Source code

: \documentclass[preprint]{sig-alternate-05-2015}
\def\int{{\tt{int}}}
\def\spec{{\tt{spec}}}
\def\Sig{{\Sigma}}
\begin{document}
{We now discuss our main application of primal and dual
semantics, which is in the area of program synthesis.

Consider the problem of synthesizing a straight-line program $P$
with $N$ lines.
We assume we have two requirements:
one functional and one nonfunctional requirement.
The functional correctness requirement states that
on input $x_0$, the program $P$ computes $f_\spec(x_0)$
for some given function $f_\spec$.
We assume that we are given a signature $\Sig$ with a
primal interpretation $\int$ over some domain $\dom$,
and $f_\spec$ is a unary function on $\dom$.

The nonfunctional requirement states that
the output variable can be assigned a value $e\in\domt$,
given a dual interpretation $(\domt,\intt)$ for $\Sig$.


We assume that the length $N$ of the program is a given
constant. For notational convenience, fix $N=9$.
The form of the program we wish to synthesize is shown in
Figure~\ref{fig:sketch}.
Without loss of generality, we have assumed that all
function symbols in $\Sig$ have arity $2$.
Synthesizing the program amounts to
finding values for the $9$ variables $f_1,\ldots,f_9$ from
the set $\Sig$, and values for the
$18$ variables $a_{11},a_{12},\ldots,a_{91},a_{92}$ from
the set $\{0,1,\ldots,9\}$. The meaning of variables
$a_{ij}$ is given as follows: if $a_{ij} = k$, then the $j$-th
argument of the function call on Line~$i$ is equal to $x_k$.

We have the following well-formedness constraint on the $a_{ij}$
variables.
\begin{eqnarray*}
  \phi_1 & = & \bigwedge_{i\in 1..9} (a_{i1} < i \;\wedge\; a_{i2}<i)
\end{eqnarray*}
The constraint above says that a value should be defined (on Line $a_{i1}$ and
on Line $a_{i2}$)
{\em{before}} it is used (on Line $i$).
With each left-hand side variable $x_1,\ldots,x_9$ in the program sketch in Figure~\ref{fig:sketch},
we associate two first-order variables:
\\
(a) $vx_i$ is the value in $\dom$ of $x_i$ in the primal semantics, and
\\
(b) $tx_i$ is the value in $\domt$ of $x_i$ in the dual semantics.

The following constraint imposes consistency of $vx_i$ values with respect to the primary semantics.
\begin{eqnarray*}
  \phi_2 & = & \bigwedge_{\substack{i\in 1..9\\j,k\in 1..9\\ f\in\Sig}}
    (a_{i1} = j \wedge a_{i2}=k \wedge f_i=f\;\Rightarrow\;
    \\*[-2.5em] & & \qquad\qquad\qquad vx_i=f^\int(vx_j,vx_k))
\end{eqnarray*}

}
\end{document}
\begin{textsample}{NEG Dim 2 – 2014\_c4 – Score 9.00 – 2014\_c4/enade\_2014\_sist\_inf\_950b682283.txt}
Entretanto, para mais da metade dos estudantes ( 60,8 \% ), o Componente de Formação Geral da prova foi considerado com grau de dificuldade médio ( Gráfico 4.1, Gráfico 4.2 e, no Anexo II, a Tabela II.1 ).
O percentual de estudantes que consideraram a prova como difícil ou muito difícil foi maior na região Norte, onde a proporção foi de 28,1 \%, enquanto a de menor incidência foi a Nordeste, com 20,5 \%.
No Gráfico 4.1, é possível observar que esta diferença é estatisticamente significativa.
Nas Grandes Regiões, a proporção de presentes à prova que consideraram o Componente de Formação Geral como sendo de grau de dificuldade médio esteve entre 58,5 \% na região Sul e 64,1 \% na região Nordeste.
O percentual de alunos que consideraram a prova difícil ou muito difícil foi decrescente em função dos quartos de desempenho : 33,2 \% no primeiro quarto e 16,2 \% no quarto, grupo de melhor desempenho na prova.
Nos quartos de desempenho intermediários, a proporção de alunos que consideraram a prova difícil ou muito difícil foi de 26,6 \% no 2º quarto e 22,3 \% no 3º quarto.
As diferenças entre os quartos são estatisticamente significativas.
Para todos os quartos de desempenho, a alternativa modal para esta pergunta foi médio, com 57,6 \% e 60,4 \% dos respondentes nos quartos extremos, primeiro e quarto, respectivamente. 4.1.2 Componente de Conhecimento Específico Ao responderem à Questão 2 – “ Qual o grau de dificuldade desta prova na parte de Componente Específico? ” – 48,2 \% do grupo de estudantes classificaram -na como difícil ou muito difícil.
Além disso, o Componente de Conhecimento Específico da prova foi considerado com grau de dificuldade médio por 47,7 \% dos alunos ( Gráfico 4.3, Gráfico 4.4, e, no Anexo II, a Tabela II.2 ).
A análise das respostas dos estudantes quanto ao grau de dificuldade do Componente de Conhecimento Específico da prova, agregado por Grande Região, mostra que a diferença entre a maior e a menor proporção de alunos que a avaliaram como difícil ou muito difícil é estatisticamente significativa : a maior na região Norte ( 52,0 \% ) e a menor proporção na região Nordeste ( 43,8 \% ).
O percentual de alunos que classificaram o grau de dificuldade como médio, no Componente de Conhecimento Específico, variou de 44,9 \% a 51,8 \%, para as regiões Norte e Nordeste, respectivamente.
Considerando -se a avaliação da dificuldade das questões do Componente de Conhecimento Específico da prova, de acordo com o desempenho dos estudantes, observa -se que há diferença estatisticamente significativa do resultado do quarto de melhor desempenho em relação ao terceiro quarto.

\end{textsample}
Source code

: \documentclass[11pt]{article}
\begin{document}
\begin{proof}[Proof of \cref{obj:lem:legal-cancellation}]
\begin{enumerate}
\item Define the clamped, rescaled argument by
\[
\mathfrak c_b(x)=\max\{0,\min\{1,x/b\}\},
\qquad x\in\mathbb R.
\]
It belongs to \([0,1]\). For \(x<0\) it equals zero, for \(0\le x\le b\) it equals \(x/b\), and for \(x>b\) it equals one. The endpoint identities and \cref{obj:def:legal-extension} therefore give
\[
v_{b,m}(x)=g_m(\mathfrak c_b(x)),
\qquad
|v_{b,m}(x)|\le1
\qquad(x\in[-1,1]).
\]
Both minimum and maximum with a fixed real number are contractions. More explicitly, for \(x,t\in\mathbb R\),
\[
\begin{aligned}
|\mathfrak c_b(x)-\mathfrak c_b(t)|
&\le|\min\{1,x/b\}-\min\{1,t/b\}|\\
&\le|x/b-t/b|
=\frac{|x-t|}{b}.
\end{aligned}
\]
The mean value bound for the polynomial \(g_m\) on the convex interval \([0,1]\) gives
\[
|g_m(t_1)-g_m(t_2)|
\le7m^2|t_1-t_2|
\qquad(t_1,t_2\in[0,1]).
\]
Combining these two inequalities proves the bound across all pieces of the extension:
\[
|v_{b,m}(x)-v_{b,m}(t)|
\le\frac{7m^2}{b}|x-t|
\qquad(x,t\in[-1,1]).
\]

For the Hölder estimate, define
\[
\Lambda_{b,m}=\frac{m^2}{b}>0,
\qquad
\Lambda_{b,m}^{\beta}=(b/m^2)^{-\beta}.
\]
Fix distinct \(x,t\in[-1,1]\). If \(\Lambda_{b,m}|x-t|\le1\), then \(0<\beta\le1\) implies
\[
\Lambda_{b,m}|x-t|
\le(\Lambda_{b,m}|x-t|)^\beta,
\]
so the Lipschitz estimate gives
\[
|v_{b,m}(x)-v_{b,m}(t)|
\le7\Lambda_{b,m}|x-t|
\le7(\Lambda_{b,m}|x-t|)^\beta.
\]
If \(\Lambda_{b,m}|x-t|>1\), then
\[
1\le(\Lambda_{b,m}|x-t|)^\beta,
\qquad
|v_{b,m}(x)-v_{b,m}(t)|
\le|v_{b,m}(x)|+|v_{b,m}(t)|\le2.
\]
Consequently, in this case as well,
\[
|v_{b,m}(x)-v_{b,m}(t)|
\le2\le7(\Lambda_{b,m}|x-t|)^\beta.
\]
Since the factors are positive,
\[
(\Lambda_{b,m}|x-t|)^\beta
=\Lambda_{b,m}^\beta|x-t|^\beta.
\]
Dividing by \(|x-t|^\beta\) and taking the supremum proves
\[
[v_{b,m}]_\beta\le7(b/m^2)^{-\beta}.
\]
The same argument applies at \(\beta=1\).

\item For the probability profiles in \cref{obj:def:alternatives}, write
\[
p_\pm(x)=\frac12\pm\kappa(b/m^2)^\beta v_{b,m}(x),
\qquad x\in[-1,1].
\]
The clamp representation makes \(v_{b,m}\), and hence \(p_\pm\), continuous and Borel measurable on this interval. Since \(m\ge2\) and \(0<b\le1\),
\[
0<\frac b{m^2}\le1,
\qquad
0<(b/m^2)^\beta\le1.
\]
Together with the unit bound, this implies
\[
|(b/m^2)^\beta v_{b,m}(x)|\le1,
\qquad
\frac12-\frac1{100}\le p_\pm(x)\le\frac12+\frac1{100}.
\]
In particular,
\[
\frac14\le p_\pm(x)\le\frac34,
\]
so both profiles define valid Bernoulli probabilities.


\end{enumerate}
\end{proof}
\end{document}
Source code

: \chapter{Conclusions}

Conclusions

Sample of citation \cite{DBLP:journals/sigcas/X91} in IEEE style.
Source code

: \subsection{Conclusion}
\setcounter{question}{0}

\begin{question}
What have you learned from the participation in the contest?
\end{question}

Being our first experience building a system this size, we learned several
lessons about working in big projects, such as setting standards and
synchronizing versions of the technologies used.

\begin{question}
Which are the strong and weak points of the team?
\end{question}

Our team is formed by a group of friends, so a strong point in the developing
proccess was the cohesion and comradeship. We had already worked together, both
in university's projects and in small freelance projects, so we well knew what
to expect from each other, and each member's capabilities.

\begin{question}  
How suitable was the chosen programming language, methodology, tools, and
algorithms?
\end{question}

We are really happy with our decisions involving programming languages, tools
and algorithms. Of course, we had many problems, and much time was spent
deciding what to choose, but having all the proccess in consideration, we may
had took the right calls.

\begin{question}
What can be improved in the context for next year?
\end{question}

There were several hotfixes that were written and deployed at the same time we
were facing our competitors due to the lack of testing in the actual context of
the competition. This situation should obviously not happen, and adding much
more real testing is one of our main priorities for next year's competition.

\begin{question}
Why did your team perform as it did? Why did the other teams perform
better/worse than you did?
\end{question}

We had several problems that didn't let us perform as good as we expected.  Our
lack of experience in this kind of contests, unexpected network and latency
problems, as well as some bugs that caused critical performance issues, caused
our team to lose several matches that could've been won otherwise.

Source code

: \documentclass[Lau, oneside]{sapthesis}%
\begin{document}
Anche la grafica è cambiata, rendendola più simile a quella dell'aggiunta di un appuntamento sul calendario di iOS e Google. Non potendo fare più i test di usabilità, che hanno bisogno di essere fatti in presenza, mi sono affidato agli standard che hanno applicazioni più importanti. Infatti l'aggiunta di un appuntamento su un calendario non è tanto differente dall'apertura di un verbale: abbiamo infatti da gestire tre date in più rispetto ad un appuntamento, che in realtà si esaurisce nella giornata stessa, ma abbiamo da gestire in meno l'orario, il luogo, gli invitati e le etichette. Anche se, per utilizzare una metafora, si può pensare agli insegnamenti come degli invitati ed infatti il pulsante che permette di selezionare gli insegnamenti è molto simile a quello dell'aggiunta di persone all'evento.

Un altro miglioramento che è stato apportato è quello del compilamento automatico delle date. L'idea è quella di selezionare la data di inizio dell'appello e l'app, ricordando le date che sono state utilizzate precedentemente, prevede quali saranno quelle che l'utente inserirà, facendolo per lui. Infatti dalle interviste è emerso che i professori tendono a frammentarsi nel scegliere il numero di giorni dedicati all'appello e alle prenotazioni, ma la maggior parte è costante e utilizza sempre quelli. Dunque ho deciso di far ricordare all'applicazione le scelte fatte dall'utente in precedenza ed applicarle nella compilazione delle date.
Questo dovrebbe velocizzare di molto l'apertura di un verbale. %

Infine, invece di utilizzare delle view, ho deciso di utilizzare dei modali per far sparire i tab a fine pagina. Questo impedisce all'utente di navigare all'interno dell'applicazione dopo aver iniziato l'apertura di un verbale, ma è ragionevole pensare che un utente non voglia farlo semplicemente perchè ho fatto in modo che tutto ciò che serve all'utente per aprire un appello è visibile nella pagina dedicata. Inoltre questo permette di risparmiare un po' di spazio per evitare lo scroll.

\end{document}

▬▬▬▬▬▬

= WHAT YOU ARE ASKED TO DO =
Each line of the listing that includes the word "interval" counts once; give the total as a single number.

= COMPLETED EXERCISE =
2